Et puis, d'un seul coup, les choses avaient changé lorsque le frère était apparu par un soir gris et pluvieux. Philibert, à ce qu'il prétendait tout au moins, revenait de Terre Sainte et il était en si triste état que la chose, à première vue, n'avait rien d'extraordinaire. Les soins d'Amandine avaient immédiatement changé de direction tandis que Mathieu, désireux de faire plaisir à son amie, s'était montré accueillant et cordial.

Mais, peu à peu, l'intrus s'était implanté. A mesure que revenaient ses forces, la place qu'il prenait augmentait de surface et, finalement, il avait fini par parler quasiment en maître sur le territoire du « Grand Saint Bonaventure ».

En dépit d'Amandine qui tentait d'expliquer le mauvais caractère de son frère par ses malheurs récents, les yeux de maître Gautherin avaient tout de même fini par s'ouvrir le jour où, revenant inopinément de la halle aux Champeaux pour prendre son escarcelle qu'il avait oubliée, il avait trouvé son Amandine dans le cellier, adossée à une futaille et les jupes troussées jusqu'à la taille, occupée à recevoir de Philibert un hommage vigoureux mais aussi peu fraternel que possible.

À l'indignation du vieil homme, tous deux avaient répondu par des moqueries et des sarcasmes et, comme Mathieu prétendait les jeter tous deux à la rue, ils lui étaient tombés dessus avec un bel ensemble, l'avaient réduit à l'impuissance, ligoté, bâillonné et transporté dans la cave d'abord puis dans le poulailler pour y subir le supplice que l'on sait.

— Quand vous serez décidé à signer une promesse de mariage en bonne et due forme, lui dit Amandine, vous reprendrez votre place dans la maison.

— Plutôt mourir ! riposta Mathieu fou de rage. Jamais je ne donnerai mon nom à une putain !

— Alors, ce sera la mort ! Mais ce sera long... très long pour vous donner le temps de réfléchir ! On vous donnera à boire mais pas à manger. Et gourmand comme vous êtes, vous demanderez grâce bien vite...

Et le martyre de Mathieu Gautherin avait commencé. Amandine le nourrissait uniquement d'eau claire et, chaque matin d'une sorte de tisane de belladone qui l'endormait afin qu'il n'ameutât pas le quartier par ses cris. Chaque soir, quand il s'éveillait, Amandine ou Philibert venaient lui apporter son eau et posaient une question, toujours la même.

— Est-ce que vous êtes décidé au mariage ?
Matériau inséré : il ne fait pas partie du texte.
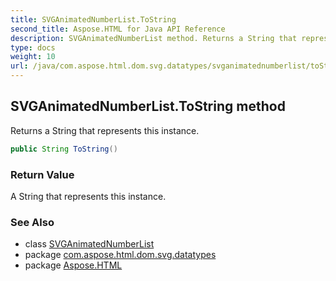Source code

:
 ```yaml
---
title: SVGAnimatedNumberList.ToString
second_title: Aspose.HTML for Java API Reference
description: SVGAnimatedNumberList method. Returns a String that represents this instance
type: docs
weight: 10
url: /java/com.aspose.html.dom.svg.datatypes/svganimatednumberlist/toString/
---
```

## SVGAnimatedNumberList.ToString method

Returns a String that represents this instance.

```java
public String ToString()
```

### Return Value

A String that represents this instance.

### See Also

* class [SVGAnimatedNumberList](../)
* package [com.aspose.html.dom.svg.datatypes](../../svganimatednumberlist/)
* package [Aspose.HTML](../../../)
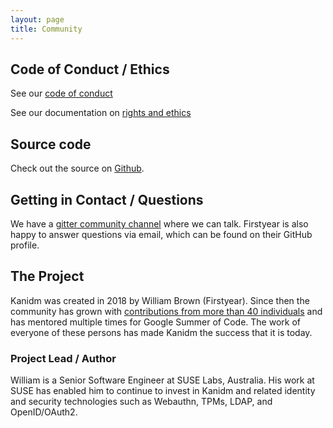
 ```yaml
---
layout: page
title: Community
---
```


## Code of Conduct / Ethics

See our [code of conduct](https://github.com/kanidm/kanidm/blob/master/CODE_OF_CONDUCT.md)

See our documentation on [rights and ethics](https://kanidm.github.io/kanidm/master/developers/developer_ethics.html)

## Source code

Check out the source on [Github](https://github.com/kanidm/).

## Getting in Contact / Questions

We have a [gitter community channel](https://app.gitter.im/#/room/#kanidm_community:gitter.im) where we can talk. Firstyear is also happy to
answer questions via email, which can be found on their GitHub profile.

## The Project

Kanidm was created in 2018 by William Brown (Firstyear). Since then the community has grown with
[contributions from more than 40 individuals](https://github.com/kanidm/kanidm/blob/master/CONTRIBUTORS.md) and has
mentored multiple times for Google Summer of Code. The work of everyone of these persons has made Kanidm the success
that it is today.

### Project Lead / Author

William is a Senior Software Engineer at SUSE Labs, Australia. His work at SUSE has enabled him to continue to invest in
Kanidm and related identity and security technologies such as Webauthn, TPMs, LDAP, and OpenID/OAuth2.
Et Mathieu répondait non, toujours non. De plus en plus faiblement à cause de ses forces qui l'abandonnaient mais sa volonté demeurait inchangée. Mieux valait pour lui se laisser mourir, même dans ces conditions affreuses car il ne gardait plus la moindre illusion sur ce qui l'attendait : qu'il acceptât d'épouser la fille La Verne et, peu de temps après les noces, très certainement, il recommencerait à dépérir d'un mal mystérieux qui l'emmènerait promptement à la tombe, en admettant que la chose ne se soldât pas tout simplement par un coup de couteau ou une solide dose de poison dès qu'il aurait fait d'Amandine une dame Gautherin et, par conséquent son héritière.

— Vous m'avez rendu plus que la vie, mes filles, dit-il aux deux sœurs en se réveillant entre leurs deux visages penchés sur son lit, vous m'avez rendu le droit de mourir proprement ! Soyez-en bénies...

La belle maison neuve des Morel-Sauvegrain qui, avec ses fenêtres en double accolade, ses vitraux et l'élégante balustrade sculptée qui soulignait son toit de tuiles vernissées ajoutait un magnifique ornement à la rue des Forges , s'était refermée comme le poing d'un géant amical sur Catherine, son oncle et ses gens, accordant à la jeune femme une précieuse journée de rémission, de réflexion et de repos.

Celle-ci en avait profité pour tisser avec la blonde Symonne la trame d'une amitié et pour essayer de se renseigner discrètement sur les conditions de détention du royal prisonnier que le Destin lui donnait à tâche de préserver.